Extracted data Start Marker
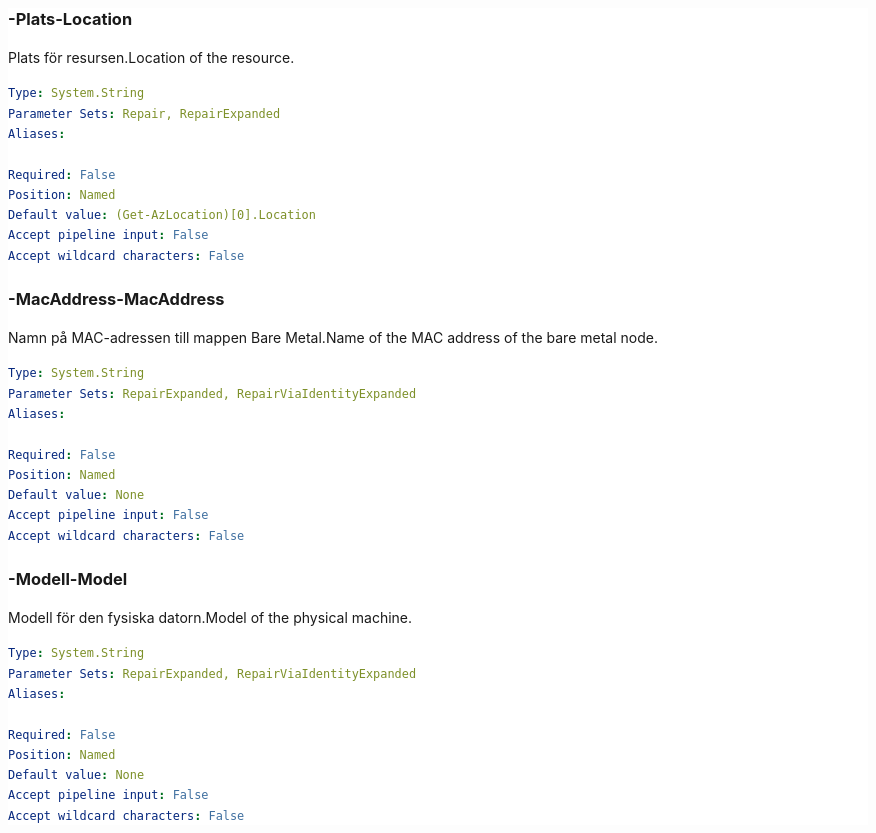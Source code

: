 ### <span data-ttu-id="ff24e-134">-Plats</span><span class="sxs-lookup"><span data-stu-id="ff24e-134">-Location</span></span>
<span data-ttu-id="ff24e-135">Plats för resursen.</span><span class="sxs-lookup"><span data-stu-id="ff24e-135">Location of the resource.</span></span>

```yaml
Type: System.String
Parameter Sets: Repair, RepairExpanded
Aliases:

Required: False
Position: Named
Default value: (Get-AzLocation)[0].Location
Accept pipeline input: False
Accept wildcard characters: False

```

### <span data-ttu-id="ff24e-136">-MacAddress</span><span class="sxs-lookup"><span data-stu-id="ff24e-136">-MacAddress</span></span>
<span data-ttu-id="ff24e-137">Namn på MAC-adressen till mappen Bare Metal.</span><span class="sxs-lookup"><span data-stu-id="ff24e-137">Name of the MAC address of the bare metal node.</span></span>

```yaml
Type: System.String
Parameter Sets: RepairExpanded, RepairViaIdentityExpanded
Aliases:

Required: False
Position: Named
Default value: None
Accept pipeline input: False
Accept wildcard characters: False

```

### <span data-ttu-id="ff24e-138">-Modell</span><span class="sxs-lookup"><span data-stu-id="ff24e-138">-Model</span></span>
<span data-ttu-id="ff24e-139">Modell för den fysiska datorn.</span><span class="sxs-lookup"><span data-stu-id="ff24e-139">Model of the physical machine.</span></span>

```yaml
Type: System.String
Parameter Sets: RepairExpanded, RepairViaIdentityExpanded
Aliases:

Required: False
Position: Named
Default value: None
Accept pipeline input: False
Accept wildcard characters: False

```
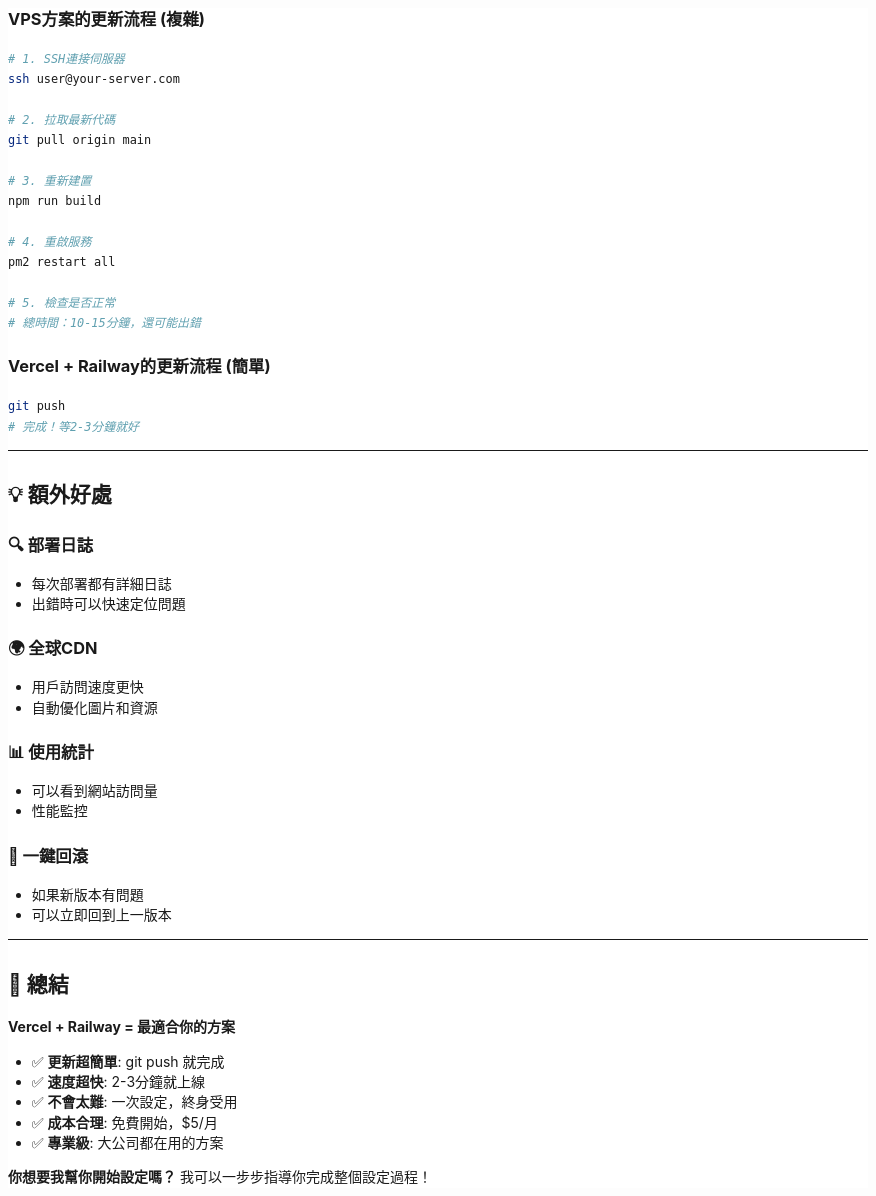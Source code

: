 ### **VPS方案的更新流程** (複雜)
```bash
# 1. SSH連接伺服器
ssh user@your-server.com

# 2. 拉取最新代碼
git pull origin main

# 3. 重新建置
npm run build

# 4. 重啟服務
pm2 restart all

# 5. 檢查是否正常
# 總時間：10-15分鐘，還可能出錯
```

### **Vercel + Railway的更新流程** (簡單)
```bash
git push
# 完成！等2-3分鐘就好
```

---

## 💡 **額外好處**

### **🔍 部署日誌**
- 每次部署都有詳細日誌
- 出錯時可以快速定位問題

### **🌍 全球CDN**
- 用戶訪問速度更快
- 自動優化圖片和資源

### **📊 使用統計**
- 可以看到網站訪問量
- 性能監控

### **🔄 一鍵回滾**
- 如果新版本有問題
- 可以立即回到上一版本

---

## 🎯 **總結**

**Vercel + Railway = 最適合你的方案**

- ✅ **更新超簡單**: git push 就完成
- ✅ **速度超快**: 2-3分鐘就上線
- ✅ **不會太難**: 一次設定，終身受用
- ✅ **成本合理**: 免費開始，$5/月
- ✅ **專業級**: 大公司都在用的方案

**你想要我幫你開始設定嗎？** 我可以一步步指導你完成整個設定過程！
Extracted data End Marker
--- Task goal ---
The records above must be copied exactly, with no pictures carried over.

--- Finished task ---
Source code

: ### <span data-ttu-id="ff24e-134">-Plats</span><span class="sxs-lookup"><span data-stu-id="ff24e-134">-Location</span></span>
<span data-ttu-id="ff24e-135">Plats för resursen.</span><span class="sxs-lookup"><span data-stu-id="ff24e-135">Location of the resource.</span></span>

```yaml
Type: System.String
Parameter Sets: Repair, RepairExpanded
Aliases:

Required: False
Position: Named
Default value: (Get-AzLocation)[0].Location
Accept pipeline input: False
Accept wildcard characters: False

```

### <span data-ttu-id="ff24e-136">-MacAddress</span><span class="sxs-lookup"><span data-stu-id="ff24e-136">-MacAddress</span></span>
<span data-ttu-id="ff24e-137">Namn på MAC-adressen till mappen Bare Metal.</span><span class="sxs-lookup"><span data-stu-id="ff24e-137">Name of the MAC address of the bare metal node.</span></span>

```yaml
Type: System.String
Parameter Sets: RepairExpanded, RepairViaIdentityExpanded
Aliases:

Required: False
Position: Named
Default value: None
Accept pipeline input: False
Accept wildcard characters: False

```

### <span data-ttu-id="ff24e-138">-Modell</span><span class="sxs-lookup"><span data-stu-id="ff24e-138">-Model</span></span>
<span data-ttu-id="ff24e-139">Modell för den fysiska datorn.</span><span class="sxs-lookup"><span data-stu-id="ff24e-139">Model of the physical machine.</span></span>

```yaml
Type: System.String
Parameter Sets: RepairExpanded, RepairViaIdentityExpanded
Aliases:

Required: False
Position: Named
Default value: None
Accept pipeline input: False
Accept wildcard characters: False

```
Source code

: ### **VPS方案的更新流程** (複雜)
```bash
# 1. SSH連接伺服器
ssh user@your-server.com

# 2. 拉取最新代碼
git pull origin main

# 3. 重新建置
npm run build

# 4. 重啟服務
pm2 restart all

# 5. 檢查是否正常
# 總時間：10-15分鐘，還可能出錯
```

### **Vercel + Railway的更新流程** (簡單)
```bash
git push
# 完成！等2-3分鐘就好
```

---

## 💡 **額外好處**

### **🔍 部署日誌**
- 每次部署都有詳細日誌
- 出錯時可以快速定位問題

### **🌍 全球CDN**
- 用戶訪問速度更快
- 自動優化圖片和資源

### **📊 使用統計**
- 可以看到網站訪問量
- 性能監控

### **🔄 一鍵回滾**
- 如果新版本有問題
- 可以立即回到上一版本

---

## 🎯 **總結**

**Vercel + Railway = 最適合你的方案**

- ✅ **更新超簡單**: git push 就完成
- ✅ **速度超快**: 2-3分鐘就上線
- ✅ **不會太難**: 一次設定，終身受用
- ✅ **成本合理**: 免費開始，$5/月
- ✅ **專業級**: 大公司都在用的方案

**你想要我幫你開始設定嗎？** 我可以一步步指導你完成整個設定過程！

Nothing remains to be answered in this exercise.